Aminopyralids: Restrictions for Grazing, Compost and Manure
The prices of synthetic fertilizers have increased significantly over the last year, leaving growers and even homeowners facing the decision of finding alternative sources of nutrients.
One great option is the use of manure or compost from a local farm or from your own operation. The use of manure in gardening can loosen compacted soil, increase carbon in the soil and reduce surface runoff and leaching, all while providing nutrients that your plants need. While this option is great, it is important to be aware of the potential carryover of herbicides in manure from grazing animals.
Recently, a group of herbicides has been identified as a concern for manure and compost. When herbicides are sprayed onto forages, plants take up the chemicals. If these forages are then utilized as a carbon source in making compost, residues will be present in the finished compost product. Often these same chemicals are used on grazing land. Even though it may be completely safe for grazing livestock to consume the plants, the resulting manure will contain herbicide residues.
The concern with these herbicide residues in manure and compost is the potential for damaging sensitive plants and crops. Use of manure or compost with these residues present could cause damage to plants, reduce productivity of plants or cause plant death. Additionally, the residues may remain within the soil for an extended period of time if they are present within the manure.
EPA Review of Pyridines
The EPA reviews all registered pesticides at least every 15 years to determine if the chemical is still able to function as intended without negatively affecting human health or the environment. As such, concerns with a product moving off target, not degrading, or causing harm to non-target organisms are often addressed during this review process.

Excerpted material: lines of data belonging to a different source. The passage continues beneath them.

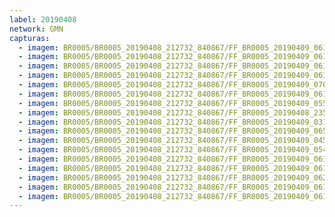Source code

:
 ```yaml
---
label: 20190408
network: GMN
capturas:
  - imagem: BR0005/BR0005_20190408_212732_840867/FF_BR0005_20190409_061654_319_0768256.fits_maxpixel.jpg
  - imagem: BR0005/BR0005_20190408_212732_840867/FF_BR0005_20190409_061420_629_0764416.fits_maxpixel.jpg
  - imagem: BR0005/BR0005_20190408_212732_840867/FF_BR0005_20190409_061859_496_0771328.fits_maxpixel.jpg
  - imagem: BR0005/BR0005_20190408_212732_840867/FF_BR0005_20190409_061511_844_0765696.fits_maxpixel.jpg
  - imagem: BR0005/BR0005_20190408_212732_840867/FF_BR0005_20190409_070205_305_0835584.fits_maxpixel.jpg
  - imagem: BR0005/BR0005_20190408_212732_840867/FF_BR0005_20190409_061430_853_0764672.fits_maxpixel.jpg
  - imagem: BR0005/BR0005_20190408_212732_840867/FF_BR0005_20190409_055852_347_0741376.fits_maxpixel.jpg
  - imagem: BR0005/BR0005_20190408_212732_840867/FF_BR0005_20190408_235642_654_0219136.fits_maxpixel.jpg
  - imagem: BR0005/BR0005_20190408_212732_840867/FF_BR0005_20190409_031737_107_0515584.fits_maxpixel.jpg
  - imagem: BR0005/BR0005_20190408_212732_840867/FF_BR0005_20190409_065106_954_0819200.fits_maxpixel.jpg
  - imagem: BR0005/BR0005_20190408_212732_840867/FF_BR0005_20190409_045208_314_0643072.fits_maxpixel.jpg
  - imagem: BR0005/BR0005_20190408_212732_840867/FF_BR0005_20190409_054649_883_0723456.fits_maxpixel.jpg
  - imagem: BR0005/BR0005_20190408_212732_840867/FF_BR0005_20190409_061350_443_0763648.fits_maxpixel.jpg
  - imagem: BR0005/BR0005_20190408_212732_840867/FF_BR0005_20190409_061644_077_0768000.fits_maxpixel.jpg
  - imagem: BR0005/BR0005_20190408_212732_840867/FF_BR0005_20190409_062001_008_0772864.fits_maxpixel.jpg
  - imagem: BR0005/BR0005_20190408_212732_840867/FF_BR0005_20190409_061341_466_0763392.fits_maxpixel.jpg
  - imagem: BR0005/BR0005_20190408_212732_840867/FF_BR0005_20190409_061919_989_0771840.fits_maxpixel.jpg
---
```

Currently, the EPA is reviewing a group of Pyridines for their persistence in organic matter such as plants, parts of plants, and manure from livestock that have grazed treated plants.
The list of active ingredients being addressed by the EPA for residue concerns in manure and compost from herbicide’s are as follows: Clopyralid, Triclopyr, Fluroxypyr, Aminopyralid, Aminocyclopyrachlor (ACP), Dithiopyr and Picloram.
Before treating a field for weeds with these active ingredients, determine if you intend to use this field for grazing livestock or if you will use plant residues for compost within the next year. If you do not intend to graze or compost, then many of the concerns regarding pyridines will not apply.
However, if you intend to graze or compost from the treated field, it is especially important to examine the labels of your herbicide for grazing restrictions. Figure 1 shows just one example of what a label might say to indicate that product should not be used anything that will end up grazed or composted.
It may also be useful to look for any of the active ingredients listed above. Older labels may not have grazing restrictions or may have less stringent restrictions on them. Some labels have the grazing restrictions on the first page, but not all, so be sure to look at the Restrictions section of the label and the Use Precautions section for more information.
If you are uncertain on the best plan of action, call your local extension office to connect with an agronomist who can help you determine a plan of action.
If you are planning to use compost or manure from your own yard or a facility, make sure to check any pesticide labels used within the last year. Figure 1 shows just one example of what a label might say to indicate that product should not be used on anything that will end up grazed or composted. You can find the active ingredient list for products on the first page under the section title Active Ingredients.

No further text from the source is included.